There is a point in the middle of a book where I always feel very alone. I’m too far from either the end or the beginning to hear any voices of encouragement. I’m in the middle of a featureless plain with no real clue about where to go, not certain if I’ve come the right way anyway. There  is no one to help, I got myself here, I’ve got to get myself home again.

It was especially bad yesterday because I was writing about a little boy in my bear bookwho has just made a hasty decision out of sheer brewing fury, and then has to live with the consequences. For the first time in his life he is alone, without the support and direction of his extended family, with no one telling him what to do. And at first it terrifies him. Then he realises that this is really where he wants to be, that in this alone place is where he belongs.

I think that’s the process many writers go through…mid book, mid career, mid week, mid day…we feel our alone-ness because to be a writer you have to be alone (mostly…but I’ll come to that) and there are moments when it’s bleak and terrifying. But then we take a breath and remember that this is where we are comfortable, that for whatever reason – personality, history, luck – bad or good, alone is our default setting, and that without time alone, a lot of time alone, we are not truly ourselves.
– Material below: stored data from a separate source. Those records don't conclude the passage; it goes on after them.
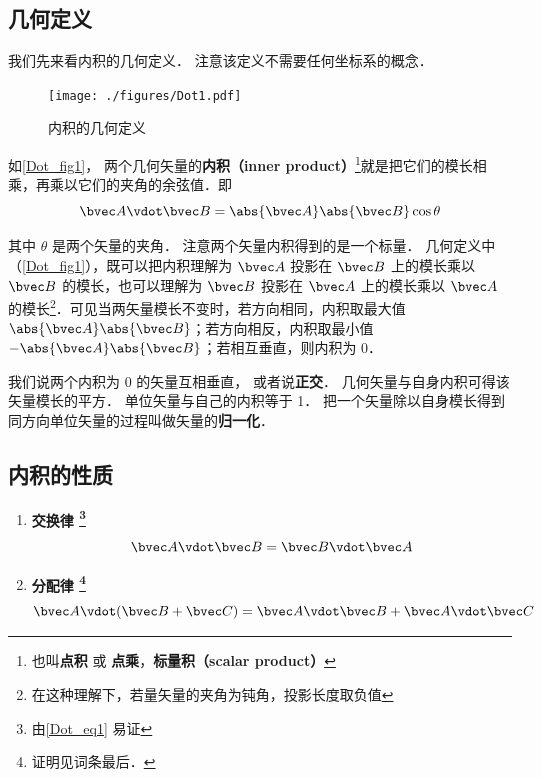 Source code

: 

\subsection{几何定义}
我们先来看内积的几何定义． 注意该定义不需要任何坐标系的概念．
\begin{figure}[th]
\centering
\texttt{[image: ./figures/Dot1.pdf]}
\caption{内积的几何定义}\label{Dot_fig1}
\end{figure}

如\autoref{Dot_fig1}， 两个几何矢量的\textbf{内积（inner product）}\footnote{也叫\textbf{点积} 或 \textbf{点乘}，\textbf{标量积（scalar product）}}就是把它们的模长相乘，再乘以它们的夹角的余弦值．即
\begin{equation}\label{Dot_eq1}
\bvec A \vdot \bvec B = \abs{\bvec A} \abs{\bvec B} \cos\theta 
\end{equation}

其中 $\theta$ 是两个矢量的夹角． 注意两个矢量内积得到的是一个标量． 几何定义中（\autoref{Dot_fig1}），既可以把内积理解为 $\bvec A$ 投影在 $\bvec B$ 上的模长乘以 $\bvec B$ 的模长，也可以理解为 $\bvec B$ 投影在 $\bvec A$ 上的模长乘以 $\bvec A$ 的模长\footnote{在这种理解下，若量矢量的夹角为钝角，投影长度取负值}．可见当两矢量模长不变时，若方向相同，内积取最大值 $\abs{\bvec A}\abs{\bvec B}$；若方向相反，内积取最小值 $-\abs{\bvec A}\abs{\bvec B}$；若相互垂直，则内积为 0．

我们说两个内积为 0 的矢量互相垂直， 或者说\textbf{正交}． 几何矢量与自身内积可得该矢量模长的平方． 单位矢量与自己的内积等于 1． 把一个矢量除以自身模长得到同方向单位矢量的过程叫做矢量的\textbf{归一化}．

\subsection{内积的性质}

\begin{enumerate}
\item \textbf{交换律 \footnote{由\autoref{Dot_eq1} 易证}}
\begin{equation}\label{Dot_eq2}
\bvec A \vdot \bvec B = \bvec B \vdot \bvec A
\end{equation}

\item \textbf{分配律 \footnote{证明见词条最后．}}
\begin{equation}\label{Dot_eq3}
\bvec A \vdot (\bvec B + \bvec C) = \bvec A \vdot \bvec B + \bvec A \vdot \bvec C
\end{equation}
\end{enumerate}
There are people who write as a communal activity. I have two friends who do it very very successfully. That  fascinates me. I ask them about it and get only frivolous answers ‘he does the verbs I do the nouns’ or some such silliness. I think they fob off enquiry because they’ve found the  way they work together actually defies any kind of description or definition. Just as, when you are at the point of causing words to electrify the link between your mind and the page, that moment is beyond conscious description or definition. How does that moment, that process happen when it’s two minds and not one? I’ve always assumed that I don’t know but I guess it’s partly what I do when I work with a group of children – we write something together, they think, I facilitate and together we make something that neither side could have done alone.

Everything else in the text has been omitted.